The study also did not measure adverse effects. The researchers pointed to another that did: A “similar [emergency department]-based study lasting 90 minutes had an incidence of adverse events of 1.6% in the codeine group, 3.3% in the nonopioid group, and 16.9% in the oxycodone group, with lightheadedness accounting for 70% of adverse events in the oxycodone group.” But since that study used higher doses for opioids than Chang’s research, the findings aren’t comparable to what Chang and his colleagues found.
So the study isn’t the final word. Still, it gives promising insight in a crucial area of public health.
We can pull back on opioids without doing harm
This research falls under the shadow of the opioid epidemic. The current overdose crisis has over time changed to involve all kinds of opioids — painkillers, heroin, and fentanyl. But it originally began with the overprescription of opioid painkillers, which allowed the supply of the prescription drugs to explode. That led opioids to proliferate, landing in the hands of not just patients but also teens rummaging through their parents’ medicine cabinets, other family members, friends of patients, and the black market. (More on the opioid epidemic’s causes and evolution in Vox’s explainer.)
The crisis has led policymakers and health care providers to look at cutting back on prescription opioids. But this comes with a challenge: Policymakers and health care providers also want to make sure that the drugs are available to patients who truly need them.
The study shows that this really might be possible, at least in the kind of emergency room setting that the researchers looked at. If nothing else, it should lead some doctors to rethink the default mode they might have when it comes to acute pain — to always reach for the opioid.
As Chang told me, “If we can administer a combination of non-opioids to patients while they are in the [emergency department] and show them (as well as the treating physician) that it provides comparable pain relief to opioids, then the patient will likely be more accepting of a non-opioid upon discharge, and the physician may feel less pressure to prescribe an opioid.”

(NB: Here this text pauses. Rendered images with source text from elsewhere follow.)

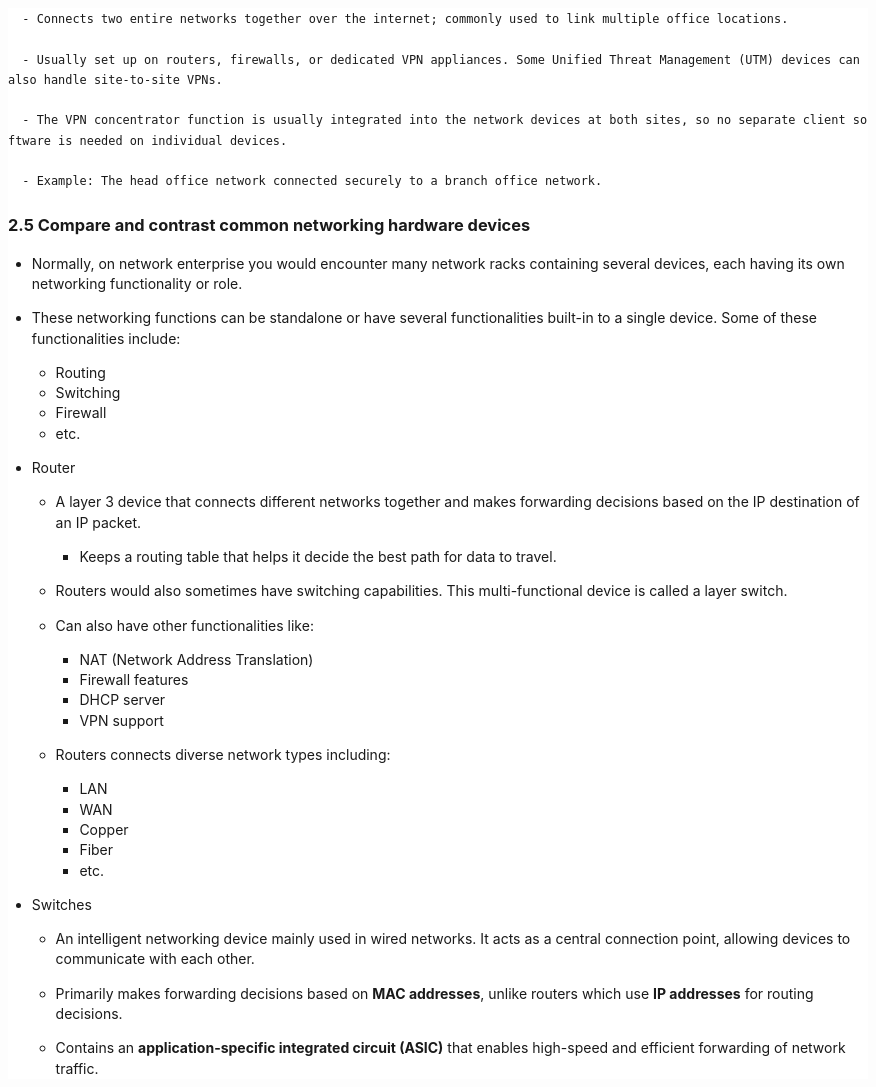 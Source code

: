       - Connects two entire networks together over the internet; commonly used to link multiple office locations.

      - Usually set up on routers, firewalls, or dedicated VPN appliances. Some Unified Threat Management (UTM) devices can also handle site-to-site VPNs.

      - The VPN concentrator function is usually integrated into the network devices at both sites, so no separate client software is needed on individual devices.

      - Example: The head office network connected securely to a branch office network.

### 2.5 Compare and contrast common networking hardware devices

- Normally, on network enterprise you would encounter many network racks containing several devices, each having its own networking functionality or role.

- These networking functions can be standalone or have several functionalities built-in to a single device. Some of these functionalities include:

  - Routing
  - Switching
  - Firewall
  - etc.

- Router

  - A layer 3 device that connects different networks together and makes forwarding decisions based on the IP destination of an IP packet.

    - Keeps a routing table that helps it decide the best path for data to travel.

  - Routers would also sometimes have switching capabilities. This multi-functional device is called a layer switch.

  - Can also have other functionalities like:

    - NAT (Network Address Translation)
    - Firewall features
    - DHCP server
    - VPN support

  - Routers connects diverse network types including:

    - LAN
    - WAN
    - Copper
    - Fiber
    - etc. 

- Switches

  - An intelligent networking device mainly used in wired networks. It acts as a central connection point, allowing devices to communicate with each other.

  - Primarily makes forwarding decisions based on **MAC addresses**, unlike routers which use **IP addresses** for routing decisions.

  - Contains an **application-specific integrated circuit (ASIC)** that enables high-speed and efficient forwarding of network traffic.
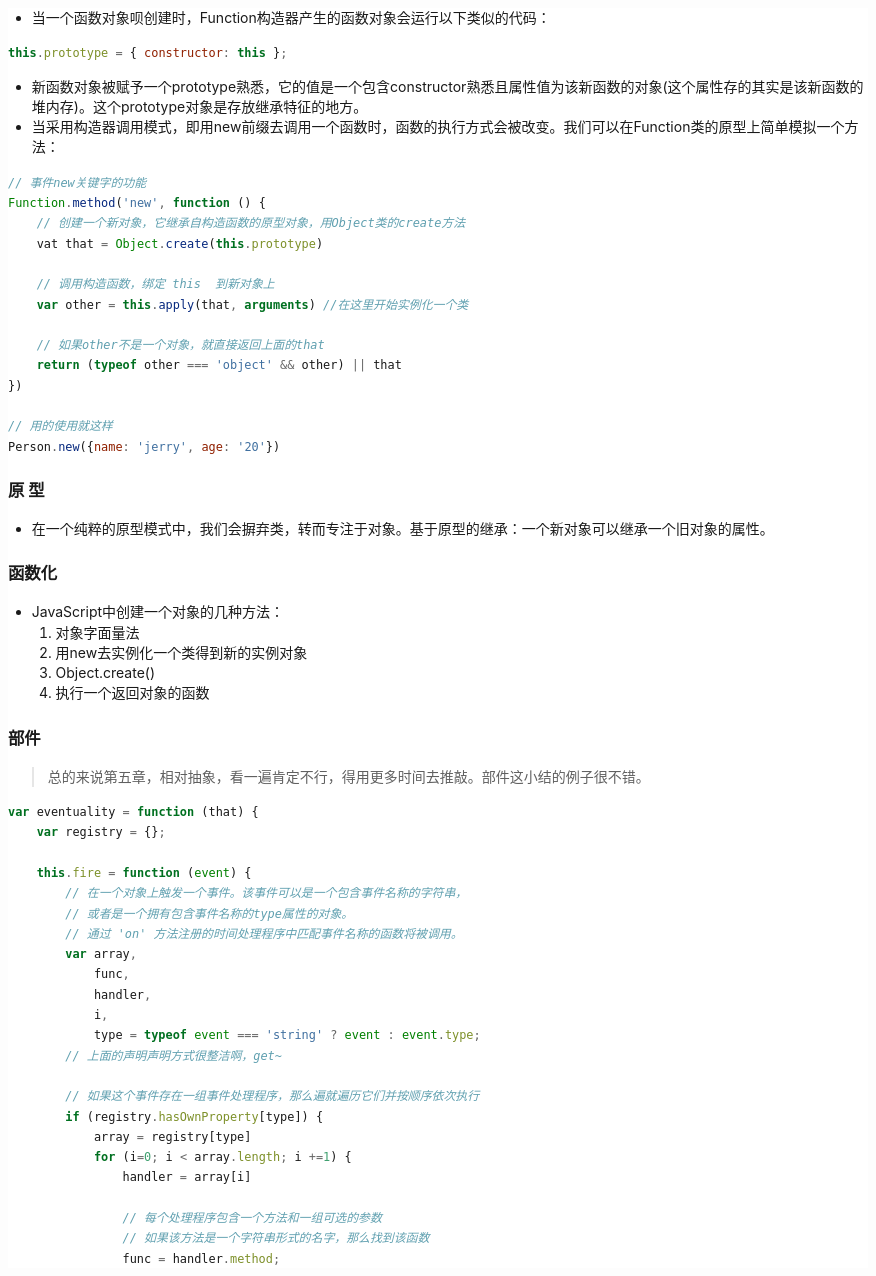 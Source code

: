 - 当一个函数对象呗创建时，Function构造器产生的函数对象会运行以下类似的代码：

```javascript
this.prototype = { constructor: this };
```

- 新函数对象被赋予一个prototype熟悉，它的值是一个包含constructor熟悉且属性值为该新函数的对象(这个属性存的其实是该新函数的堆内存)。这个prototype对象是存放继承特征的地方。
- 当采用构造器调用模式，即用new前缀去调用一个函数时，函数的执行方式会被改变。我们可以在Function类的原型上简单模拟一个方法：

```javascript
// 事件new关键字的功能
Function.method('new', function () {
    // 创建一个新对象，它继承自构造函数的原型对象，用Object类的create方法
    vat that = Object.create(this.prototype)

    // 调用构造函数，绑定 this  到新对象上
    var other = this.apply(that, arguments) //在这里开始实例化一个类

    // 如果other不是一个对象，就直接返回上面的that
    return (typeof other === 'object' && other) || that
})

// 用的使用就这样
Person.new({name: 'jerry', age: '20'})
```

### 原 型

- 在一个纯粹的原型模式中，我们会摒弃类，转而专注于对象。基于原型的继承：一个新对象可以继承一个旧对象的属性。

### 函数化

- JavaScript中创建一个对象的几种方法：
  1. 对象字面量法
  2. 用new去实例化一个类得到新的实例对象
  3. Object.create()
  4. 执行一个返回对象的函数

### 部件

> 总的来说第五章，相对抽象，看一遍肯定不行，得用更多时间去推敲。部件这小结的例子很不错。

```javascript
var eventuality = function (that) {
    var registry = {};

    this.fire = function (event) {
        // 在一个对象上触发一个事件。该事件可以是一个包含事件名称的字符串，
        // 或者是一个拥有包含事件名称的type属性的对象。
        // 通过 'on' 方法注册的时间处理程序中匹配事件名称的函数将被调用。
        var array,
            func,
            handler,
            i,
            type = typeof event === 'string' ? event : event.type;
        // 上面的声明声明方式很整洁啊，get~

        // 如果这个事件存在一组事件处理程序，那么遍就遍历它们并按顺序依次执行
        if (registry.hasOwnProperty[type]) {
            array = registry[type]
            for (i=0; i < array.length; i +=1) {
                handler = array[i]

                // 每个处理程序包含一个方法和一组可选的参数
                // 如果该方法是一个字符串形式的名字，那么找到该函数
                func = handler.method;
```

  [1]: http://ofx24fene.bkt.clouddn.com//img/book/prototype_chain_final.svg
  [2]: http://static.zybuluo.com/szy0syz/tec435v48u8km68xr6zszb0e/image.png
  [3]: http://static.zybuluo.com/szy0syz/zhc291pqg5ievvgramt3tlyy/js-Good-Parts-regex_factor%20%281%29.png
  [4]: http://static.zybuluo.com/szy0syz/5iycj66am1qijm0x5szdjzwu/js-Good-Parts-regex_escape.png
  [5]: http://static.zybuluo.com/szy0syz/oznyx2csgidw9c4dex2wuody/js-Good-Parts-regex_quamtifier.png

Several weeks ago, I underwent surgery for a minor heart condition. (Don’t worry; I’m not going to die — yet, anyway.) In my hospital room, I reported my pain score after the procedure as a six out of 10, and I was vocally resistant to getting opioids. The nurses gave me opioids anyway. I turned out fine, as most people who get opioids in these settings do. But Chang’s study suggests I could have been just as fine if I got a high dose of ibuprofen and acetaminophen instead. Yet there seemed to be a bias in favor of the opioids.

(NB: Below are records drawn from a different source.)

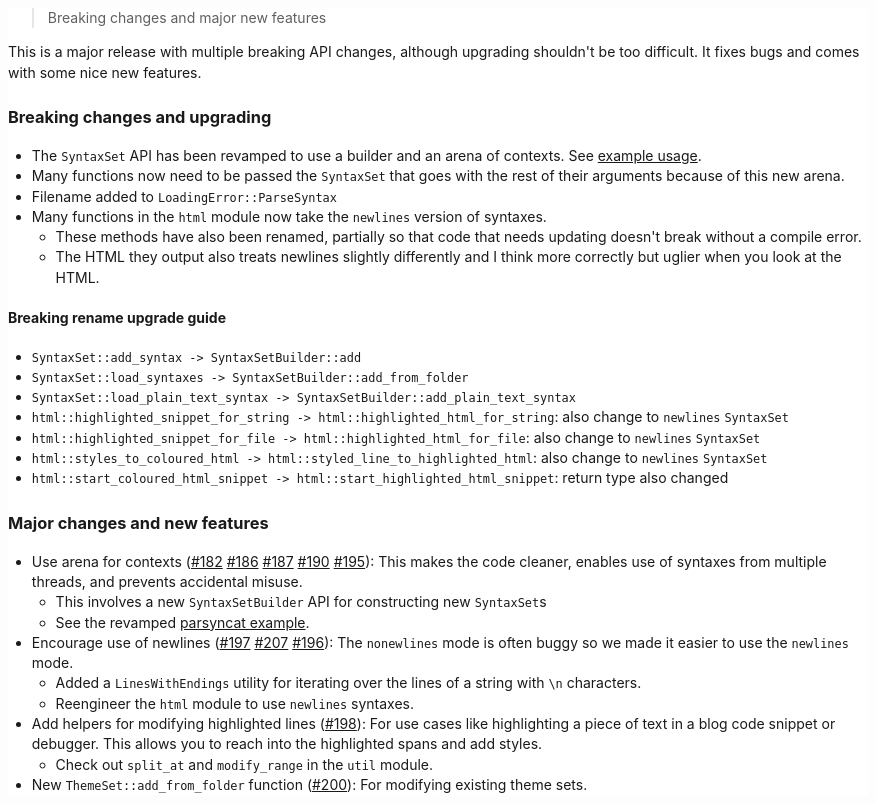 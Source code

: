 > Breaking changes and major new features

This is a major release with multiple breaking API changes, although upgrading shouldn't be too difficult. It fixes bugs and comes with some nice new features.

### Breaking changes and upgrading

- The `SyntaxSet` API has been revamped to use a builder and an arena of contexts. See [example usage](https://github.com/trishume/syntect/blob/51208d35a6d98c07468fbe044d5c6f37eb129205/examples/gendata.rs#L25-L28).
- Many functions now need to be passed the `SyntaxSet` that goes with the rest of their arguments because of this new arena.
- Filename added to `LoadingError::ParseSyntax`
- Many functions in the `html` module now take the `newlines` version of syntaxes.
  - These methods have also been renamed, partially so that code that needs updating doesn't break without a compile error.
  - The HTML they output also treats newlines slightly differently and I think more correctly but uglier when you look at the HTML.

#### Breaking rename upgrade guide

- `SyntaxSet::add_syntax -> SyntaxSetBuilder::add`
- `SyntaxSet::load_syntaxes -> SyntaxSetBuilder::add_from_folder`
- `SyntaxSet::load_plain_text_syntax -> SyntaxSetBuilder::add_plain_text_syntax`
- `html::highlighted_snippet_for_string -> html::highlighted_html_for_string`: also change to `newlines` `SyntaxSet`
- `html::highlighted_snippet_for_file -> html::highlighted_html_for_file`: also change to `newlines` `SyntaxSet`
- `html::styles_to_coloured_html -> html::styled_line_to_highlighted_html`: also change to `newlines` `SyntaxSet`
- `html::start_coloured_html_snippet -> html::start_highlighted_html_snippet`: return type also changed

### Major changes and new features

- Use arena for contexts ([#182](https://github.com/trishume/syntect/pull/182) [#186](https://github.com/trishume/syntect/pull/186) [#187](https://github.com/trishume/syntect/pull/187) [#190](https://github.com/trishume/syntect/pull/190) [#195](https://github.com/trishume/syntect/pull/195)): This makes the code cleaner, enables use of syntaxes from multiple threads, and prevents accidental misuse.
  - This involves a new `SyntaxSetBuilder` API for constructing new `SyntaxSet`s
  - See the revamped [parsyncat example](https://github.com/trishume/syntect/blob/51208d35a6d98c07468fbe044d5c6f37eb129205/examples/parsyncat.rs).
- Encourage use of newlines ([#197](https://github.com/trishume/syntect/pull/197) [#207](https://github.com/trishume/syntect/pull/207) [#196](https://github.com/trishume/syntect/issues/196)): The `nonewlines` mode is often buggy so we made it easier to use the `newlines` mode.
  - Added a `LinesWithEndings` utility for iterating over the lines of a string with `\n` characters.
  - Reengineer the `html` module to use `newlines` syntaxes.
- Add helpers for modifying highlighted lines ([#198](https://github.com/trishume/syntect/pull/198)): For use cases like highlighting a piece of text in a blog code snippet or debugger. This allows you to reach into the highlighted spans and add styles.
  - Check out `split_at` and `modify_range` in the `util` module.
- New `ThemeSet::add_from_folder` function ([#200](https://github.com/trishume/syntect/pull/200)): For modifying existing theme sets.
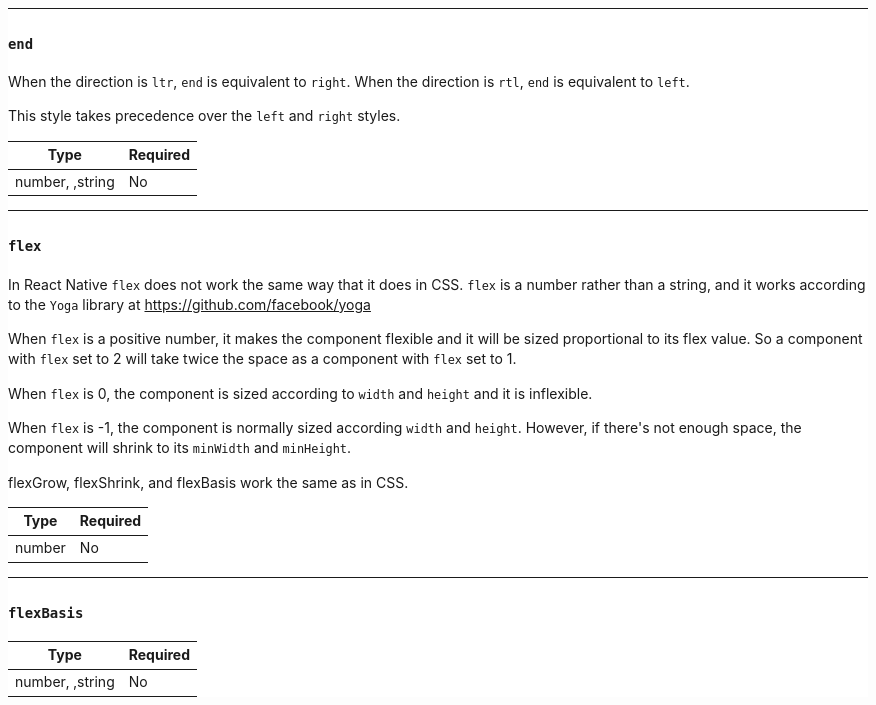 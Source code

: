 


---

### `end`

When the direction is `ltr`, `end` is equivalent to `right`.
When the direction is `rtl`, `end` is equivalent to `left`.

This style takes precedence over the `left` and `right` styles.

| Type | Required |
| - | - |
| number, ,string | No |




---

### `flex`

In React Native `flex` does not work the same way that it does in CSS.
 `flex` is a number rather than a string, and it works
 according to the `Yoga` library
 at https://github.com/facebook/yoga

 When `flex` is a positive number, it makes the component flexible
 and it will be sized proportional to its flex value. So a
 component with `flex` set to 2 will take twice the space as a
 component with `flex` set to 1.

 When `flex` is 0, the component is sized according to `width`
 and `height` and it is inflexible.

 When `flex` is -1, the component is normally sized according
 `width` and `height`. However, if there's not enough space,
 the component will shrink to its `minWidth` and `minHeight`.

flexGrow, flexShrink, and flexBasis work the same as in CSS.

| Type | Required |
| - | - |
| number | No |




---

### `flexBasis`



| Type | Required |
| - | - |
| number, ,string | No |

In general, this is what the response to the opioid epidemic has been about: weakening that bias in favor of opioids for treating pain — while ensuring that patients who truly need opioids can still get them.
This applies to chronic pain as well. The evidence for opioids treating chronic pain is very weak (despite their effectiveness for acute pain), while the evidence that opioids cause harm in the long term is very strong. And a recent study found that doctors can wean some chronic pain patients off opioids and actually improve their pain outcomes. More research is needed in this area, but the current evidence suggests that the risks of opioids might not be worth the gains, if there actually are any, for most chronic pain patients.
As with acute pain, that does not mean opioids will never be useful in chronic pain cases. When prescribed carefully on a schedule that works to diminish the excessive buildup of tolerance, they can work for some people. Stanford pain specialist Sean Mackey previously told me that opioids should not be a first-line treatment due to the risks, and alternatives should be tried first — but they can work for some chronic pain patients, and keeping them from such patients can cause unnecessary harm and suffering.
So opioid policy, as with many public health issues, is a balancing act. But studies like Chang’s and other research suggest that it is possible to moderate our opioid use and not inflict unnecessary harm on patients. That could be a crucial step in confronting the ongoing drug epidemic and preventing more crises like it in the future.